JAKARTA, Jul 4 2003 (IPS) - Thirteen-year-old Yati was robbed of her childhood when she was sold into bonded labour and now, she sells both tea and her body.

Thirteen-year-old Yati was robbed of her childhood when she was sold into bonded labour and now, she sells both tea and her body.

Yati (not her real name) was sold by her parents, in Indramayu, West Java, for one million rupiah (125 U.S. dollars) to a couple in Jakarta. The couple forced her to work in their teashop and prostitute herself to customers.

"I don’t know what kind of parents I have," said Yati, her head downcast and sitting uneasily at the table.

For two years Yati, the eldest of three children, has been working regularly from 6:30 p.m. to 2 a.m. on the dark streets of the Indonesian capital Jakarta.

She managed to flee five times and went home to her province. But every time she escaped, her parents, who are farmers, brought her back to her keepers.

Every month, Yati’s parents receive at least 60,000 rupiah (7.50 dollars) from the couple, who were originally from the village of Indramayu. Yati herself receives a monthly allowance of 100,000 rupiah (12.50 dollars) from the couple.

Sometimes, her male customers give her a tip.
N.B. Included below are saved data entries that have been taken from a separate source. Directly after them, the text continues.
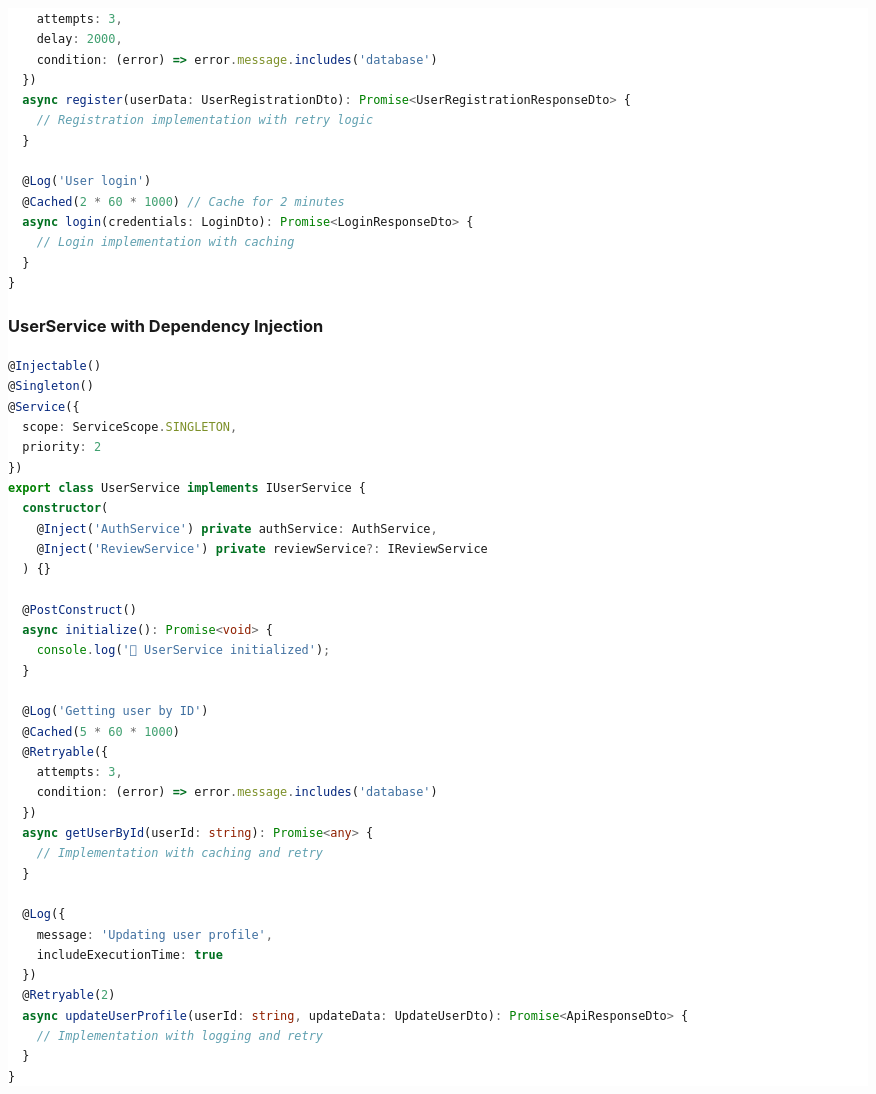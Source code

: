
 ```typescript
    attempts: 3,
    delay: 2000,
    condition: (error) => error.message.includes('database')
  })
  async register(userData: UserRegistrationDto): Promise<UserRegistrationResponseDto> {
    // Registration implementation with retry logic
  }

  @Log('User login')
  @Cached(2 * 60 * 1000) // Cache for 2 minutes
  async login(credentials: LoginDto): Promise<LoginResponseDto> {
    // Login implementation with caching
  }
}
```

### UserService with Dependency Injection

```typescript
@Injectable()
@Singleton()
@Service({
  scope: ServiceScope.SINGLETON,
  priority: 2
})
export class UserService implements IUserService {
  constructor(
    @Inject('AuthService') private authService: AuthService,
    @Inject('ReviewService') private reviewService?: IReviewService
  ) {}

  @PostConstruct()
  async initialize(): Promise<void> {
    console.log('👤 UserService initialized');
  }

  @Log('Getting user by ID')
  @Cached(5 * 60 * 1000)
  @Retryable({
    attempts: 3,
    condition: (error) => error.message.includes('database')
  })
  async getUserById(userId: string): Promise<any> {
    // Implementation with caching and retry
  }

  @Log({
    message: 'Updating user profile',
    includeExecutionTime: true
  })
  @Retryable(2)
  async updateUserProfile(userId: string, updateData: UpdateUserDto): Promise<ApiResponseDto> {
    // Implementation with logging and retry
  }
}
```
But most of the time, she is left alone in a hotel and forced to go back to her captors’ house on foot.

”I’m tired and scared of being beaten up. I don’t know when I’ll stop selling tea and my body,” said Yati, who gets counselling on HIV/AIDS prevention and free condoms from Bandungwangi, a non-governmental organisation run by survivors of trafficking, child abuse, rape and violence.
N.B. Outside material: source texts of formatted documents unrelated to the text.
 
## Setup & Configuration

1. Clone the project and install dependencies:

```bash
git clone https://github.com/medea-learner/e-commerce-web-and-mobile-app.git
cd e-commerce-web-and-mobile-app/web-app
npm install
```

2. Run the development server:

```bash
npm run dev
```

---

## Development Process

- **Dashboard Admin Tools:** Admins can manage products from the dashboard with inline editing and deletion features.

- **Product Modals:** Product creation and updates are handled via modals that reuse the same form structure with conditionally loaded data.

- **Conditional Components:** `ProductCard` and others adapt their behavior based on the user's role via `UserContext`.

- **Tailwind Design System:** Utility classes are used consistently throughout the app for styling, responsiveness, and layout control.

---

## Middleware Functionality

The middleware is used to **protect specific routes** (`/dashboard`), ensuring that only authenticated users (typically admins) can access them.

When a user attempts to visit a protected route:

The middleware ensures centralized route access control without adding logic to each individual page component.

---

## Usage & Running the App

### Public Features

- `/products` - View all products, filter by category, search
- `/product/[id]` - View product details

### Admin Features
Yati’s story echoes those of many others. The government estimates that there are around one million Indonesian women and children who have been trafficked.

In its third annual Trafficking in Persons Report released in June, the U.S. State Department moved Indonesia from Tier 3, the lowest level, in 2002 to Tier 2 in 2003.

According to the U.S. State Department report, the Indonesian government has not yet fully complied with the minimum standards for the elimination of human trafficking, but is making significant efforts to bring itself into compliance with those standards.

”Indonesia is now considered as a second-tier nation, which means we have the awareness but are not yet implementing the laws,” said State Minister for Women’s Empowerment Sri Redjeki Sumaryoto. Sumaryoto, however, stressed that the government is committed to eliminating human trafficking.

But Bandungwangi pointed out that Indonesia’s criminal justice system is not very effective in prosecuting human traffickers. Under existing laws, the maximum punishment for traffickers is only seven years’ jail.

”Most of the time, our law enforcers are the problem. They deter the fight against human trafficking because they benefit from it through corruption and pay-offs,” said Bandungwangi’s director, Anna Sulikah.

In one instance, Sulikah said her NGO helped one girl in Batam, Riau province report to the police that she was a victim of trafficking but after a couple of days, the police returned her to the traffickers.

"NGOs helping victims of trafficking also reported numerous cases in which police require money from parents or families of victims in order to investigate their allegations," she added.

At present, Bandungwangi is handling 49 human trafficking cases, all of them from Yati’s village of Indramayu.

”In Indramayu, where majority of the people are poor, daughters are considered as ‘assets’ because their families sell them to traffickers,” said Sulikah.

But the predicament of Indonesian women also extends overseas.

Out of desperation to find work and send home foreign exchange, many are willing to marry foreigners they know little about in order to get residence visas. The outcome, however, is all too predictable.

An increasing number of Indonesian women are ending up in overseas brothels – sold into sexual slavery by the men they set out to marry. In Sukabumi village, West Java, many girls, in desperate need of work, have migrated to Taiwan as wives of retired police officers or disabled men.

”In many instances, the husbands forced their new brides to work as sex slaves,” said Carla June Natan, coordinator of the non-governmental Centre for Indonesian Migrant Workers.

Last January, CIMW conducted a survey in Sukabumi and found out that in one of the hotels there, a broker arranges marriages between village women and Taiwanese for them to get residence visas in Taiwan. But many of the women end up working in the sex industry.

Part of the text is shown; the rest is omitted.